| Task goal |
The text of every record, exactly as given and with no pictures, should be your output.

(Records from a collection)
:::

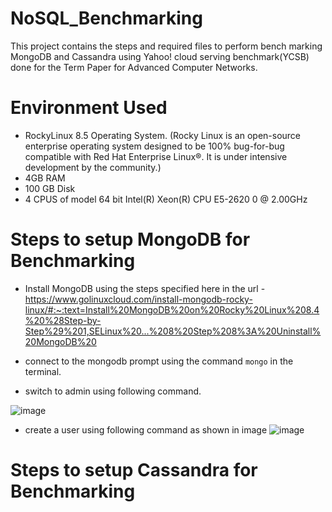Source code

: # NoSQL_Benchmarking
This project contains the steps and required files to perform bench marking MongoDB and Cassandra using Yahoo! cloud serving benchmark(YCSB) done for the Term Paper for Advanced Computer Networks.

# Environment Used
- RockyLinux 8.5 Operating System. (Rocky Linux is an open-source enterprise operating system designed to be 100% bug-for-bug compatible with Red Hat Enterprise Linux®. It is under intensive development by the community.)
- 4GB RAM
- 100 GB Disk
- 4 CPUS of model 64 bit  Intel(R) Xeon(R) CPU E5-2620 0 @ 2.00GHz

# Steps to setup MongoDB for Benchmarking
- Install MongoDB using the steps specified here in the url - https://www.golinuxcloud.com/install-mongodb-rocky-linux/#:~:text=Install%20MongoDB%20on%20Rocky%20Linux%208.4%20%28Step-by-Step%29%201,SELinux%20...%208%20Step%208%3A%20Uninstall%20MongoDB%20

- connect to the mongodb prompt using the command `mongo` in the terminal.
- switch to admin using following command.


![image](https://user-images.githubusercontent.com/44334277/209716154-eea2ac67-8491-4741-b255-74df1774e9c9.png)

- create a user using following command as shown in image
![image](https://user-images.githubusercontent.com/44334277/209716297-88ef7f75-76cc-4ff8-9142-04b6a0ea3d06.png)

# Steps to setup Cassandra for Benchmarking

:::

| Answer box |
Source code

: # NoSQL_Benchmarking
This project contains the steps and required files to perform bench marking MongoDB and Cassandra using Yahoo! cloud serving benchmark(YCSB) done for the Term Paper for Advanced Computer Networks.

# Environment Used
- RockyLinux 8.5 Operating System. (Rocky Linux is an open-source enterprise operating system designed to be 100% bug-for-bug compatible with Red Hat Enterprise Linux®. It is under intensive development by the community.)
- 4GB RAM
- 100 GB Disk
- 4 CPUS of model 64 bit  Intel(R) Xeon(R) CPU E5-2620 0 @ 2.00GHz

# Steps to setup MongoDB for Benchmarking
- Install MongoDB using the steps specified here in the url - https://www.golinuxcloud.com/install-mongodb-rocky-linux/#:~:text=Install%20MongoDB%20on%20Rocky%20Linux%208.4%20%28Step-by-Step%29%201,SELinux%20...%208%20Step%208%3A%20Uninstall%20MongoDB%20

- connect to the mongodb prompt using the command `mongo` in the terminal.
- switch to admin using following command.


![image](https://user-images.githubusercontent.com/44334277/209716154-eea2ac67-8491-4741-b255-74df1774e9c9.png)

- create a user using following command as shown in image
![image](https://user-images.githubusercontent.com/44334277/209716297-88ef7f75-76cc-4ff8-9142-04b6a0ea3d06.png)

# Steps to setup Cassandra for Benchmarking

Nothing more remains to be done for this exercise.